The aim of the Southwestern Journal of Theology has always been broader than only these fields. At its beginning, the Journal began publishing articles in the variety of topics that Southwestern Baptist Theological Seminary was teaching. Though it ceased to publish as an academic journal a few years later in 1948 it was revived and since then has addressed a variety of fields and topics that broadly relate to the purposes and goals of the Seminary. In the years I have been working on the Journal I have attempted to encourage that broad appeal to the subjects in which Southwestern is devoted. This multiplicity of topics often leaves volumes only partially read by many, but nevertheless allows non-specialists the opportunity to engage in a secondary or peripheral field of study.
This issue of the Journal offer that variety of scholarship as well as provides an engagement with topics that are more commonly know and less engaged today.
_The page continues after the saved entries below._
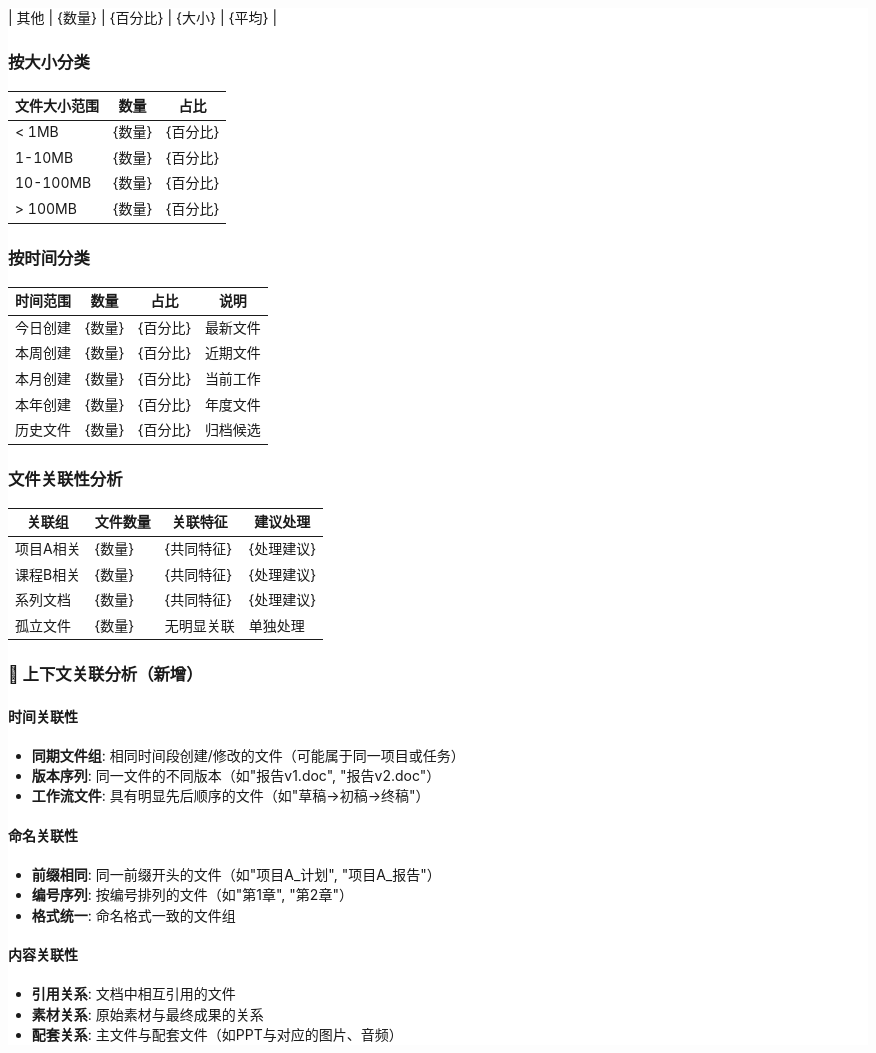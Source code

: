 | 其他    | {数量} | {百分比} | {大小} | {平均} |

### 按大小分类
| 文件大小范围 | 数量 | 占比 |
|-------------|------|------|
| < 1MB       | {数量} | {百分比} |
| 1-10MB      | {数量} | {百分比} |
| 10-100MB    | {数量} | {百分比} |
| > 100MB     | {数量} | {百分比} |

### 按时间分类
| 时间范围 | 数量 | 占比 | 说明 |
|---------|------|------|------|
| 今日创建 | {数量} | {百分比} | 最新文件 |
| 本周创建 | {数量} | {百分比} | 近期文件 |
| 本月创建 | {数量} | {百分比} | 当前工作 |
| 本年创建 | {数量} | {百分比} | 年度文件 |
| 历史文件 | {数量} | {百分比} | 归档候选 |

### 文件关联性分析
| 关联组 | 文件数量 | 关联特征 | 建议处理 |
|-------|----------|----------|----------|
| 项目A相关 | {数量} | {共同特征} | {处理建议} |
| 课程B相关 | {数量} | {共同特征} | {处理建议} |
| 系列文档 | {数量} | {共同特征} | {处理建议} |
| 孤立文件 | {数量} | 无明显关联 | 单独处理 |

### 🔗 上下文关联分析（新增）
#### 时间关联性
- **同期文件组**: 相同时间段创建/修改的文件（可能属于同一项目或任务）
- **版本序列**: 同一文件的不同版本（如"报告v1.doc", "报告v2.doc"）
- **工作流文件**: 具有明显先后顺序的文件（如"草稿→初稿→终稿"）

#### 命名关联性
- **前缀相同**: 同一前缀开头的文件（如"项目A_计划", "项目A_报告"）
- **编号序列**: 按编号排列的文件（如"第1章", "第2章"）
- **格式统一**: 命名格式一致的文件组

#### 内容关联性
- **引用关系**: 文档中相互引用的文件
- **素材关系**: 原始素材与最终成果的关系
- **配套关系**: 主文件与配套文件（如PPT与对应的图片、音频）
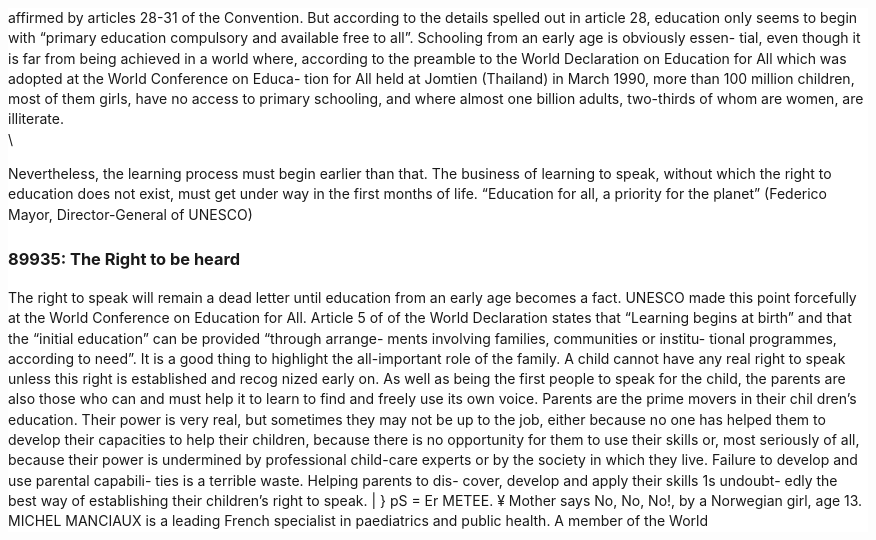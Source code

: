 affirmed by articles 28-31 of the Convention. But 
according to the details spelled out in article 28, 
education only seems to begin with “primary 
education compulsory and available free to all”. 
Schooling from an early age is obviously essen- 
tial, even though it is far from being achieved in 
a world where, according to the preamble to the 
World Declaration on Education for All which 
was adopted at the World Conference on Educa- 
tion for All held at Jomtien (Thailand) in March 
1990, more than 100 million children, most of 
them girls, have no access to primary schooling, 
and where almost one billion adults, two-thirds 
of whom are women, are illiterate.   
\ 
 
Nevertheless, the learning process must begin 
earlier than that. The business of learning to 
speak, without which the right to education does 
not exist, must get under way in the first months 
of life. 
“Education for all, a priority for the planet” 
(Federico Mayor, 
Director-General of UNESCO) 


### 89935: The Right to be heard

The right to speak will remain a dead letter until 
education from an early age becomes a fact. 
UNESCO made this point forcefully at the 
World Conference on Education for All. Article 
5 of of the World Declaration states that 
“Learning begins at birth” and that the “initial 
education” can be provided “through arrange- 
ments involving families, communities or institu- 
tional programmes, according to need”. It is a 
good thing to highlight the all-important role of 
the family. A child cannot have any real right to 
speak unless this right is established and recog 
nized early on. As well as being the first people 
to speak for the child, the parents are also those 
who can and must help it to learn to find and 
freely use its own voice. 
Parents are the prime movers in their chil 
dren’s education. Their power is very real, but 
sometimes they may not be up to the job, either 
because no one has helped them to develop their 
capacities to help their children, because there is 
no opportunity for them to use their skills or, 
most seriously of all, because their power is 
undermined by professional child-care experts or 
by the society in which they live. 
Failure to develop and use parental capabili- 
ties is a terrible waste. Helping parents to dis- 
cover, develop and apply their skills 1s undoubt- 
edly the best way of establishing their children’s 
right to speak. | 
} pS = Er METEE. ¥ 
Mother says No, No, No!, 
by a Norwegian girl, age 13. 
MICHEL MANCIAUX 
is a leading French specialist 
in paediatrics and public 
health. A member of the World 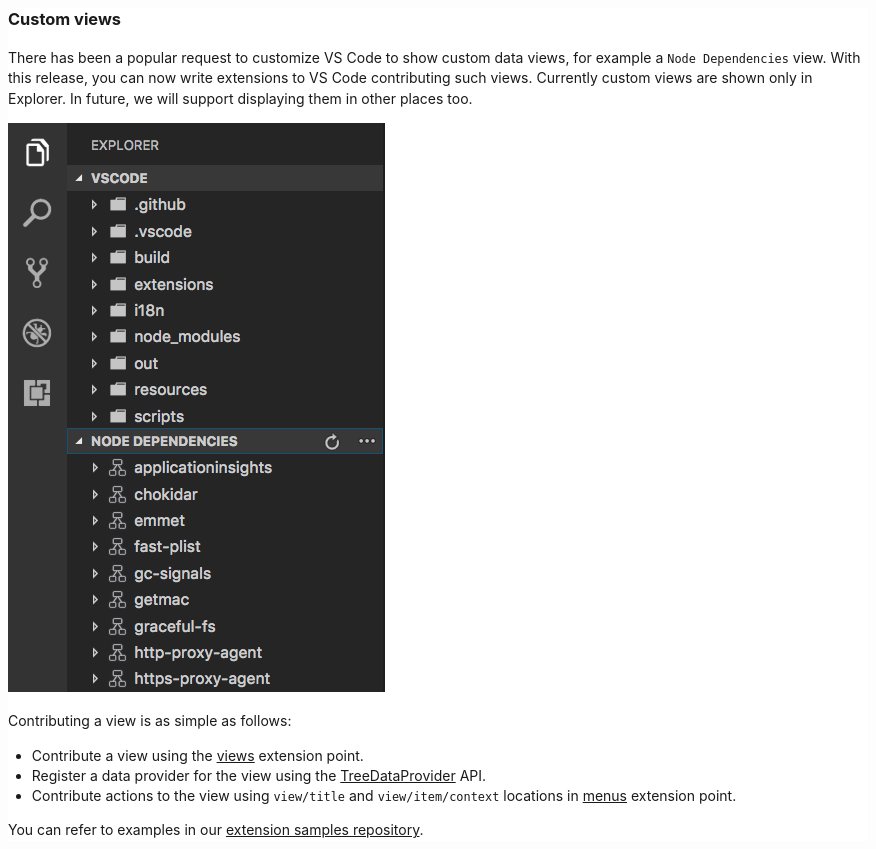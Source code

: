 ### Custom views

There has been a popular request to customize VS Code to show custom data views,
for example a `Node Dependencies` view. With this release, you can now write
extensions to VS Code contributing such views. Currently custom views are shown
only in Explorer. In future, we will support displaying them in other places
too.

![Custom view](images/1_13/views.png)

Contributing a view is as simple as follows:

-   Contribute a view using the
    [views](https://code.visualstudio.com/docs/extensionAPI/extension-points#_contributesviews)
    extension point.
-   Register a data provider for the view using the
    [TreeDataProvider](https://code.visualstudio.com/docs/extensionAPI/vscode-api#_TreeDataProvider)
    API.
-   Contribute actions to the view using `view/title` and `view/item/context`
    locations in
    [menus](https://code.visualstudio.com/docs/extensionAPI/extension-points#_contributesmenus)
    extension point.

You can refer to examples in our
[extension samples repository](https://github.com/Microsoft/vscode-extension-samples/tree/master/tree-view-sample).
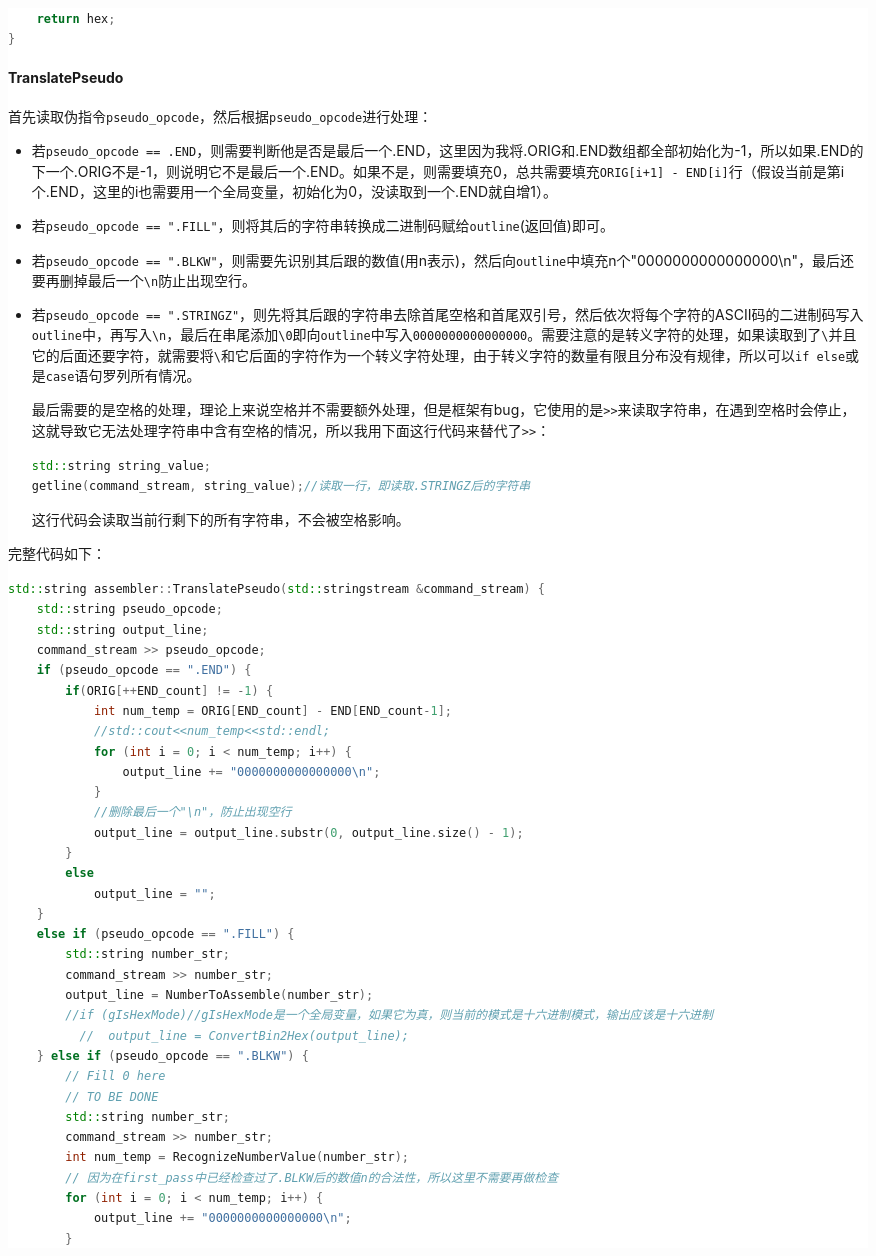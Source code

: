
 ```c++
    return hex;
}
```



#### TranslatePseudo

首先读取伪指令`pseudo_opcode`，然后根据`pseudo_opcode`进行处理：

* 若`pseudo_opcode == .END`，则需要判断他是否是最后一个.END，这里因为我将.ORIG和.END数组都全部初始化为-1，所以如果.END的下一个.ORIG不是-1，则说明它不是最后一个.END。如果不是，则需要填充0，总共需要填充`ORIG[i+1] - END[i]`行（假设当前是第i个.END，这里的i也需要用一个全局变量，初始化为0，没读取到一个.END就自增1）。

* 若`pseudo_opcode == ".FILL"`，则将其后的字符串转换成二进制码赋给`outline`(返回值)即可。

* 若`pseudo_opcode == ".BLKW"`，则需要先识别其后跟的数值(用n表示)，然后向`outline`中填充n个"0000000000000000\n"，最后还要再删掉最后一个`\n`防止出现空行。

* 若`pseudo_opcode == ".STRINGZ"`，则先将其后跟的字符串去除首尾空格和首尾双引号，然后依次将每个字符的ASCII码的二进制码写入`outline`中，再写入`\n`，最后在串尾添加`\0`即向`outline`中写入`0000000000000000`。需要注意的是转义字符的处理，如果读取到了`\`并且它的后面还要字符，就需要将`\`和它后面的字符作为一个转义字符处理，由于转义字符的数量有限且分布没有规律，所以可以`if else`或是`case`语句罗列所有情况。

  最后需要的是空格的处理，理论上来说空格并不需要额外处理，但是框架有bug，它使用的是`>>`来读取字符串，在遇到空格时会停止，这就导致它无法处理字符串中含有空格的情况，所以我用下面这行代码来替代了`>>`：

  ```c++
  std::string string_value;
  getline(command_stream, string_value);//读取一行，即读取.STRINGZ后的字符串
  ```
  
  这行代码会读取当前行剩下的所有字符串，不会被空格影响。

完整代码如下：

```c++
std::string assembler::TranslatePseudo(std::stringstream &command_stream) {
    std::string pseudo_opcode;
    std::string output_line;
    command_stream >> pseudo_opcode;
    if (pseudo_opcode == ".END") {
        if(ORIG[++END_count] != -1) {
            int num_temp = ORIG[END_count] - END[END_count-1];
            //std::cout<<num_temp<<std::endl;
            for (int i = 0; i < num_temp; i++) {
                output_line += "0000000000000000\n";
            }
            //删除最后一个"\n"，防止出现空行
            output_line = output_line.substr(0, output_line.size() - 1);
        }
        else
            output_line = "";
    }
    else if (pseudo_opcode == ".FILL") {
        std::string number_str;
        command_stream >> number_str;
        output_line = NumberToAssemble(number_str);
        //if (gIsHexMode)//gIsHexMode是一个全局变量，如果它为真，则当前的模式是十六进制模式，输出应该是十六进制
          //  output_line = ConvertBin2Hex(output_line);
    } else if (pseudo_opcode == ".BLKW") {
        // Fill 0 here
        // TO BE DONE
        std::string number_str;
        command_stream >> number_str;
        int num_temp = RecognizeNumberValue(number_str);
        // 因为在first_pass中已经检查过了.BLKW后的数值n的合法性，所以这里不需要再做检查
        for (int i = 0; i < num_temp; i++) {
            output_line += "0000000000000000\n";
        }
```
The first article in this issue is an examination of the theology of Elizabeth I. In it Malcolm Yarnell challenges the historiography on the relationship between politics and religion in the thought of Elizabeth. Next, Ched Spellman engages a growing set of literature that engages theology and gaming. Spellman looks at the “themes of death, memory, and grief ” in relation to recent “cultural texts.” This engagement not only highlights the usage of video games as cultural texts but specifically focuses on the concept of lament in a few of these games. Following this article Michael Wilkinson engages the question of Calvin’s doctrine of adoption and asks if it is a basis for redemption or a benefit of union. Finally, James Wicker presents an article that investigates the translation of numismatic terms in the New Testament.